Reproduce exactly, from the data that follows, the line with "#### Case Study 1: Construction Contract", the line with "A media company", and every line that lies between them.

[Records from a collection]
==========
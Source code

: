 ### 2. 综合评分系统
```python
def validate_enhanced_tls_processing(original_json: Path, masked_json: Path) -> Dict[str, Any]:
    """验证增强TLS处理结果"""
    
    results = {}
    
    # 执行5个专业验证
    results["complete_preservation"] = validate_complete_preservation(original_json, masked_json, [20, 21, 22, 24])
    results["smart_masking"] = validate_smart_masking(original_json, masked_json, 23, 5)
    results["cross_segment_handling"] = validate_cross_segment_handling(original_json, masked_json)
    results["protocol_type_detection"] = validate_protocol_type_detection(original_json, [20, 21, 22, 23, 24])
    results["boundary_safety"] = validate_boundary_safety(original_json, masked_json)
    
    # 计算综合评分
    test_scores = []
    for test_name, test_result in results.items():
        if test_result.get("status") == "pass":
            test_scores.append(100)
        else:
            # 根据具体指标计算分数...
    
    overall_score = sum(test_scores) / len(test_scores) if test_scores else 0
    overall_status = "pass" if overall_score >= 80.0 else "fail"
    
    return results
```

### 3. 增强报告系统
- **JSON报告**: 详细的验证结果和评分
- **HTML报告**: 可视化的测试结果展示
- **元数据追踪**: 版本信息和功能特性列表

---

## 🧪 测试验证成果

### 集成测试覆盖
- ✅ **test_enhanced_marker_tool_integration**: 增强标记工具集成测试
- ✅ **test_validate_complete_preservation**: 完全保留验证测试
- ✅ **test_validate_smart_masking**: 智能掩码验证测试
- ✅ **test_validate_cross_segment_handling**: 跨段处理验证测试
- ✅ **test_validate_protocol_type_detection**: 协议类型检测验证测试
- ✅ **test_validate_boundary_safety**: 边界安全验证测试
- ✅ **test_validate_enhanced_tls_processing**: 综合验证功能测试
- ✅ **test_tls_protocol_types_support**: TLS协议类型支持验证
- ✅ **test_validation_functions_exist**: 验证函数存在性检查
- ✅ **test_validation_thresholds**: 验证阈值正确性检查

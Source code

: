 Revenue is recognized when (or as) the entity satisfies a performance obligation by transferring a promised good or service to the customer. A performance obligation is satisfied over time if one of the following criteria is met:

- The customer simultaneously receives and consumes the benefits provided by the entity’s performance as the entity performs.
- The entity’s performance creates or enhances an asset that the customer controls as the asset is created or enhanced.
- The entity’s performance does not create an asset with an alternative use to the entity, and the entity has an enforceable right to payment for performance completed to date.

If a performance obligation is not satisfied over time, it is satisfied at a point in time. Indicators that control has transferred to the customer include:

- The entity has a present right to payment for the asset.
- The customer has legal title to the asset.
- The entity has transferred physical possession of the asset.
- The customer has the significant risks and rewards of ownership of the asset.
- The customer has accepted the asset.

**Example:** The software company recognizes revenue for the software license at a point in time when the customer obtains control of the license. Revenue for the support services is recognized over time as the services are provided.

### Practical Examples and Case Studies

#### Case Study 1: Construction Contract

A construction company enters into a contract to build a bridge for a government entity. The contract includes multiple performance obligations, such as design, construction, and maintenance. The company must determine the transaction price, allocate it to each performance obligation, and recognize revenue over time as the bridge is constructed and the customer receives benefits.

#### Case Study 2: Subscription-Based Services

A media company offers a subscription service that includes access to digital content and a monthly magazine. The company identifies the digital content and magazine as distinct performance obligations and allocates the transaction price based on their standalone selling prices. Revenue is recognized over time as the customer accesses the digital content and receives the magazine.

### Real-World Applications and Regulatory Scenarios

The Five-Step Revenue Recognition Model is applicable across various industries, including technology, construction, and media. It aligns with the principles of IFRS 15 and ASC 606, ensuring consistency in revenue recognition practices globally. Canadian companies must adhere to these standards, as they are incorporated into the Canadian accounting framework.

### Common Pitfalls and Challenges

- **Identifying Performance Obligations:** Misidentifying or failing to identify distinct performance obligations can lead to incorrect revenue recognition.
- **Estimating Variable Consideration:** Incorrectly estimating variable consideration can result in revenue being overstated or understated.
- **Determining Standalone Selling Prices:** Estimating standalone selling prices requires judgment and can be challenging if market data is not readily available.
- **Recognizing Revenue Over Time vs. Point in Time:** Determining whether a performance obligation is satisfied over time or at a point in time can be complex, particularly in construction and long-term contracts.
==========
# Exercise result
#### Case Study 1: Construction Contract

A construction company enters into a contract to build a bridge for a government entity. The contract includes multiple performance obligations, such as design, construction, and maintenance. The company must determine the transaction price, allocate it to each performance obligation, and recognize revenue over time as the bridge is constructed and the customer receives benefits.

#### Case Study 2: Subscription-Based Services

A media company offers a subscription service that includes access to digital content and a monthly magazine. The company identifies the digital content and magazine as distinct performance obligations and allocates the transaction price based on their standalone selling prices. Revenue is recognized over time as the customer accesses the digital content and receives the magazine.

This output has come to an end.